» **PROBLEM**: Word for word, write out all of the data below.

» **DATASET CONTENT**:
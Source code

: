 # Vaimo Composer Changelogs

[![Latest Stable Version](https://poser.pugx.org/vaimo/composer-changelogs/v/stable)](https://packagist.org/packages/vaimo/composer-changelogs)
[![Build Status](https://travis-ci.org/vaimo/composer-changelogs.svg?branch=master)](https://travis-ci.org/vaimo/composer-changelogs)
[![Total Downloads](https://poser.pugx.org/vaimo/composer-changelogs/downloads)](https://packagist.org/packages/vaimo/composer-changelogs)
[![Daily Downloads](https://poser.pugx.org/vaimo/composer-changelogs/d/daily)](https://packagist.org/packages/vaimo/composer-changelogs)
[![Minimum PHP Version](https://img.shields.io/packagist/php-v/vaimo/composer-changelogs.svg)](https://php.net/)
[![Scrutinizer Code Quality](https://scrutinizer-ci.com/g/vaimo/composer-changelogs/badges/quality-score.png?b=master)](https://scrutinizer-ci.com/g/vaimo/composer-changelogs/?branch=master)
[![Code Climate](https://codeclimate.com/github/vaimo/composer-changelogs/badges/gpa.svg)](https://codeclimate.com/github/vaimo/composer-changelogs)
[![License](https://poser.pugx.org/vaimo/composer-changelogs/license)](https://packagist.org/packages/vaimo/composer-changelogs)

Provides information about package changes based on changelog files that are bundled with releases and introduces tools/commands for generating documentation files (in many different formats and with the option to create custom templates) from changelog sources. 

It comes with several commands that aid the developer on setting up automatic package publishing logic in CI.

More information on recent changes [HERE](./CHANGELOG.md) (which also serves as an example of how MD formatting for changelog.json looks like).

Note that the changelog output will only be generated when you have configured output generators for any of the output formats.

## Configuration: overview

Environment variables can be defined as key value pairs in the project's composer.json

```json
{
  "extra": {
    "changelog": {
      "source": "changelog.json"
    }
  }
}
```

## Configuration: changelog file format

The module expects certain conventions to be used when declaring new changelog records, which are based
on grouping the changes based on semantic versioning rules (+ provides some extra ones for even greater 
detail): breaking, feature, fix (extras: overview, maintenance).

» **RESPONSE BELOW**:
Source code

: # Vaimo Composer Changelogs

[![Latest Stable Version](https://poser.pugx.org/vaimo/composer-changelogs/v/stable)](https://packagist.org/packages/vaimo/composer-changelogs)
[![Build Status](https://travis-ci.org/vaimo/composer-changelogs.svg?branch=master)](https://travis-ci.org/vaimo/composer-changelogs)
[![Total Downloads](https://poser.pugx.org/vaimo/composer-changelogs/downloads)](https://packagist.org/packages/vaimo/composer-changelogs)
[![Daily Downloads](https://poser.pugx.org/vaimo/composer-changelogs/d/daily)](https://packagist.org/packages/vaimo/composer-changelogs)
[![Minimum PHP Version](https://img.shields.io/packagist/php-v/vaimo/composer-changelogs.svg)](https://php.net/)
[![Scrutinizer Code Quality](https://scrutinizer-ci.com/g/vaimo/composer-changelogs/badges/quality-score.png?b=master)](https://scrutinizer-ci.com/g/vaimo/composer-changelogs/?branch=master)
[![Code Climate](https://codeclimate.com/github/vaimo/composer-changelogs/badges/gpa.svg)](https://codeclimate.com/github/vaimo/composer-changelogs)
[![License](https://poser.pugx.org/vaimo/composer-changelogs/license)](https://packagist.org/packages/vaimo/composer-changelogs)

Provides information about package changes based on changelog files that are bundled with releases and introduces tools/commands for generating documentation files (in many different formats and with the option to create custom templates) from changelog sources. 

It comes with several commands that aid the developer on setting up automatic package publishing logic in CI.

More information on recent changes [HERE](./CHANGELOG.md) (which also serves as an example of how MD formatting for changelog.json looks like).

Note that the changelog output will only be generated when you have configured output generators for any of the output formats.

## Configuration: overview

Environment variables can be defined as key value pairs in the project's composer.json

```json
{
  "extra": {
    "changelog": {
      "source": "changelog.json"
    }
  }
}
```

## Configuration: changelog file format

The module expects certain conventions to be used when declaring new changelog records, which are based
on grouping the changes based on semantic versioning rules (+ provides some extra ones for even greater 
detail): breaking, feature, fix (extras: overview, maintenance).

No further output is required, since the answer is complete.